- _TASK DETAILS_
Drop every image, then reproduce the data exactly as given.

——————————

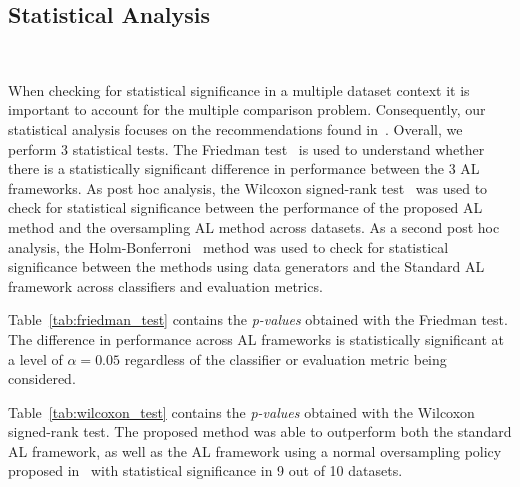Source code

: \documentclass[preprint, 12pt]{elsarticle}
\begin{document}
\subsection{Statistical Analysis}~\label{sec:statistical-analysis}

When checking for statistical significance in a multiple dataset context it is
important to account for the multiple comparison problem. Consequently, our
statistical analysis focuses on the recommendations found
in~\cite{Demsar2006}. Overall, we perform 3 statistical tests. The Friedman
test~\cite{Friedman1937} is used to understand whether there is a
statistically significant difference in performance between the 3 AL
frameworks. As post hoc analysis, the Wilcoxon signed-rank
test~\cite{Wilcoxon1945} was used to check for statistical significance
between the performance of the proposed AL method and the oversampling AL
method across datasets. As a second post hoc analysis, the
Holm-Bonferroni~\cite{Holm1979} method was used to check for statistical
significance between the methods using data generators and the Standard AL
framework across classifiers and evaluation metrics.
 
Table~\ref{tab:friedman_test} contains the \textit{p-values} obtained with the
Friedman test. The difference in performance across AL frameworks is
statistically significant at a level of $\alpha = 0.05$ regardless of the
classifier or evaluation metric being considered.

\begin{table}[H]
	\centering
    \caption{%
        Results for Friedman test. Statistical significance is tested at a
        level of $\alpha = 0.05$. The null hypothesis is that there is no
        difference in the classification outcome across oversamplers.
    }\label{tab:friedman_test}
\end{table}

Table~\ref{tab:wilcoxon_test} contains the \textit{p-values} obtained with the
Wilcoxon signed-rank test. The proposed method was able to outperform both the
standard AL framework, as well as the AL framework using a normal oversampling
policy proposed in~\cite{Fonseca2021} with statistical significance in 9 out
of 10 datasets.

\begin{table}
	\centering
    \caption{%
        Adjusted p-values using the Wilcoxon signed-rank method. Bold values
        are statistically significant at a level of $\alpha = 0.05$. The null
        hypothesis is that the performance of the proposed framework is
        similar to that of the oversampling or standard framework.
    }\label{tab:wilcoxon_test}
\end{table}
\end{document}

——————————

- _REPLY TO THE TASK_
Source code

: \documentclass[preprint, 12pt]{elsarticle}
\begin{document}
\subsection{Statistical Analysis}~\label{sec:statistical-analysis}

When checking for statistical significance in a multiple dataset context it is
important to account for the multiple comparison problem. Consequently, our
statistical analysis focuses on the recommendations found
in~\cite{Demsar2006}. Overall, we perform 3 statistical tests. The Friedman
test~\cite{Friedman1937} is used to understand whether there is a
statistically significant difference in performance between the 3 AL
frameworks. As post hoc analysis, the Wilcoxon signed-rank
test~\cite{Wilcoxon1945} was used to check for statistical significance
between the performance of the proposed AL method and the oversampling AL
method across datasets. As a second post hoc analysis, the
Holm-Bonferroni~\cite{Holm1979} method was used to check for statistical
significance between the methods using data generators and the Standard AL
framework across classifiers and evaluation metrics.
 
Table~\ref{tab:friedman_test} contains the \textit{p-values} obtained with the
Friedman test. The difference in performance across AL frameworks is
statistically significant at a level of $\alpha = 0.05$ regardless of the
classifier or evaluation metric being considered.

\begin{table}[H]
	\centering
    \caption{%
        Results for Friedman test. Statistical significance is tested at a
        level of $\alpha = 0.05$. The null hypothesis is that there is no
        difference in the classification outcome across oversamplers.
    }\label{tab:friedman_test}
\end{table}

Table~\ref{tab:wilcoxon_test} contains the \textit{p-values} obtained with the
Wilcoxon signed-rank test. The proposed method was able to outperform both the
standard AL framework, as well as the AL framework using a normal oversampling
policy proposed in~\cite{Fonseca2021} with statistical significance in 9 out
of 10 datasets.

\begin{table}
	\centering
    \caption{%
        Adjusted p-values using the Wilcoxon signed-rank method. Bold values
        are statistically significant at a level of $\alpha = 0.05$. The null
        hypothesis is that the performance of the proposed framework is
        similar to that of the oversampling or standard framework.
    }\label{tab:wilcoxon_test}
\end{table}
\end{document}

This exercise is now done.